The majority of plants from the Moscow University Herbarium were collected in Russia (634K). The floras of Ukraine and Mongolia are also well-presented (30K and 27K, respectively). At least 99K specimens were collected in Middle Asia. Significant collections originated from Mali, Vietnam, and North Korea.

The materials of the Moscow University Digital Herbarium are fully available on its website. The images have a CC-BY 4.0 license; i.e. the copyright limitations do not apply to them if a direct reference to the original source is provided. Scanned plants and text from the labels are accessible via a number of search engines. The herbarium records could be filtered by the characteristics of plants, collection localities, and other criteria.
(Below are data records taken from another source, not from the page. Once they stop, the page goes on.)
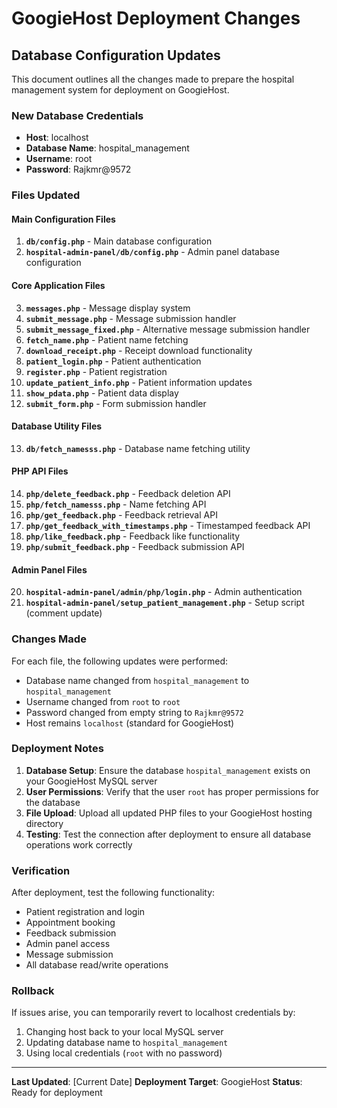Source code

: # GoogieHost Deployment Changes

## Database Configuration Updates

This document outlines all the changes made to prepare the hospital management system for deployment on GoogieHost.

### New Database Credentials

- **Host**: localhost
- **Database Name**: hospital_management
- **Username**: root
- **Password**: Rajkmr@9572

### Files Updated

#### Main Configuration Files
1. **`db/config.php`** - Main database configuration
2. **`hospital-admin-panel/db/config.php`** - Admin panel database configuration

#### Core Application Files
3. **`messages.php`** - Message display system
4. **`submit_message.php`** - Message submission handler
5. **`submit_message_fixed.php`** - Alternative message submission handler
6. **`fetch_name.php`** - Patient name fetching
7. **`download_receipt.php`** - Receipt download functionality
8. **`patient_login.php`** - Patient authentication
9. **`register.php`** - Patient registration
10. **`update_patient_info.php`** - Patient information updates
11. **`show_pdata.php`** - Patient data display
12. **`submit_form.php`** - Form submission handler

#### Database Utility Files
13. **`db/fetch_namesss.php`** - Database name fetching utility

#### PHP API Files
14. **`php/delete_feedback.php`** - Feedback deletion API
15. **`php/fetch_namesss.php`** - Name fetching API
16. **`php/get_feedback.php`** - Feedback retrieval API
17. **`php/get_feedback_with_timestamps.php`** - Timestamped feedback API
18. **`php/like_feedback.php`** - Feedback like functionality
19. **`php/submit_feedback.php`** - Feedback submission API

#### Admin Panel Files
20. **`hospital-admin-panel/admin/php/login.php`** - Admin authentication
21. **`hospital-admin-panel/setup_patient_management.php`** - Setup script (comment update)

### Changes Made

For each file, the following updates were performed:
- Database name changed from `hospital_management` to `hospital_management`
- Username changed from `root` to `root`
- Password changed from empty string to `Rajkmr@9572`
- Host remains `localhost` (standard for GoogieHost)

### Deployment Notes

1. **Database Setup**: Ensure the database `hospital_management` exists on your GoogieHost MySQL server
2. **User Permissions**: Verify that the user `root` has proper permissions for the database
3. **File Upload**: Upload all updated PHP files to your GoogieHost hosting directory
4. **Testing**: Test the connection after deployment to ensure all database operations work correctly

### Verification

After deployment, test the following functionality:
- Patient registration and login
- Appointment booking
- Feedback submission
- Admin panel access
- Message submission
- All database read/write operations

### Rollback

If issues arise, you can temporarily revert to localhost credentials by:
1. Changing host back to your local MySQL server
2. Updating database name to `hospital_management`
3. Using local credentials (`root` with no password)

---

**Last Updated**: [Current Date]
**Deployment Target**: GoogieHost
**Status**: Ready for deployment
The collections are not only being digitised, but also constantly growing. In 2016, 22K specimens were added to the herbarium, and 19K in 2017. The majority of new specimens arrived from Eastern Europe, Asian Russia, Middle Asia, and Caucasus. In 2016, MSU employees described 16 new species of plants from all over the world.

"Due to machine learning technologies and neural networks we will soon be able to check automatically the accuracy of the identifications of dry plants. The last year was a turning point -- at least three articles on machine recognition of plants based on scans were published. Machine learning technologies will be based on available libraries of dry plants images which already exist and verified. The Moscow University Herbarium is among top-seven largest digital herbaria of the world, and the data contained in it will certainly serve a basis for this unusual futuris," -- said Alexey Seregin, the author of the article, and a senior researcher at the Faculty of Biology, MSU.

The database of the herbarium specimens collected within the framework of the project will help to produce an Atlas and a Checklist of the Russian Flora in due time. The first book will contain the data on plant distribution of the Russian plants and requires the data from other herbaria, including those that have not been digitised yet. The Checklist of the Russian Flora is a standard list of all species of plants occurring in the country. It may be produced on the basis of the Moscow University Digital Herbarium in a couple of years. Both projects are important for documentation and scientific analysis of the Russian plant diversity and conservation of endangered species.